William Deresiewicz:

Thinking well takes time: time for doubt, time for analysis and synthesis, time to let your intuition operate, time to have a second thought. The faster we write, the faster we respond (on Twitter or Facebook, in discussion threads or texts), the more superficial the level of consciousness we’re working from. We’re skimming the surface of our minds (which, like the surface of other things, is mostly foam and crud), forgoing reason, judgment, artistry, craft. That is not the place from which the most intelligent forms of communication, the ones that used to play a larger role in our lives—novels, essays, serious journalism—originate. But it is the place our public discourse, and our private discourse, too, increasingly inhabits.

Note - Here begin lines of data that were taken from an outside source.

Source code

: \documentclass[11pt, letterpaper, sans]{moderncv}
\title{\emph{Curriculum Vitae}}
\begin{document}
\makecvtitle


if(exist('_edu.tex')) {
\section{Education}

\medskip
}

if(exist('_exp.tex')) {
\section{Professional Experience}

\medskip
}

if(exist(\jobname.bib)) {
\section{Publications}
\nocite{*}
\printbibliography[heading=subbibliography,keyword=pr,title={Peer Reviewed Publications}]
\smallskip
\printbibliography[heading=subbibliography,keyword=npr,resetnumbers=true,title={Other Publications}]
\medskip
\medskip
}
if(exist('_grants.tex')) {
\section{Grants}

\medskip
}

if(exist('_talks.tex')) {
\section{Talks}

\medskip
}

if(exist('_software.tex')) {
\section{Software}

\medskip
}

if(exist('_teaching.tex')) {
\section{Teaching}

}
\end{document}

The Rilkean imagery appeals to me in this context: roots, darkness, silence, fermentation. The type of thought I find most worthwhile needs time to develop, and it can’t always be hurried along by conscious prodding. Those connective webs of understanding just seem to spontaneously emerge in the shadowed corners of our thought while our attention is elsewhere.

Complaints about the social web tend to take the form of curmudgeons lamenting the lack of spelling and grammar in text messages and tweets, but again, it’s a mistake to consider the spectacle of people spending every waking moment typing pidgin-English on their phones as a deformation of writing. What they’re doing is talking, in text. The problem is not that people in the last decade have suddenly gotten stupider and unable to learn basic writing skills; the problem is that those hours that used to be spent in solitude, where boredom or a mere lack of stress can come into play, are now filled with nonstop chattering. Those times when we used to find ourselves alone with nothing to do, when we might pick up a book out of curiosity, or when we would take a deep breath, relax, and stare out the window while letting our thoughts idly meander, or when we could just simply rest in that receptive state in which the seeds of new thoughts could begin putting down roots, in which the fragments of sensory stimulation acquired throughout the day, unimportant in themselves, could decay into organic material to serve as nourishment for those more substantial thoughts; those times, for a variety of reasons, are becoming more rare.

The rootless, constantly-in-motion nature of activity on the social web only puts me in mind of tumbleweeds rolling across sun-baked clay.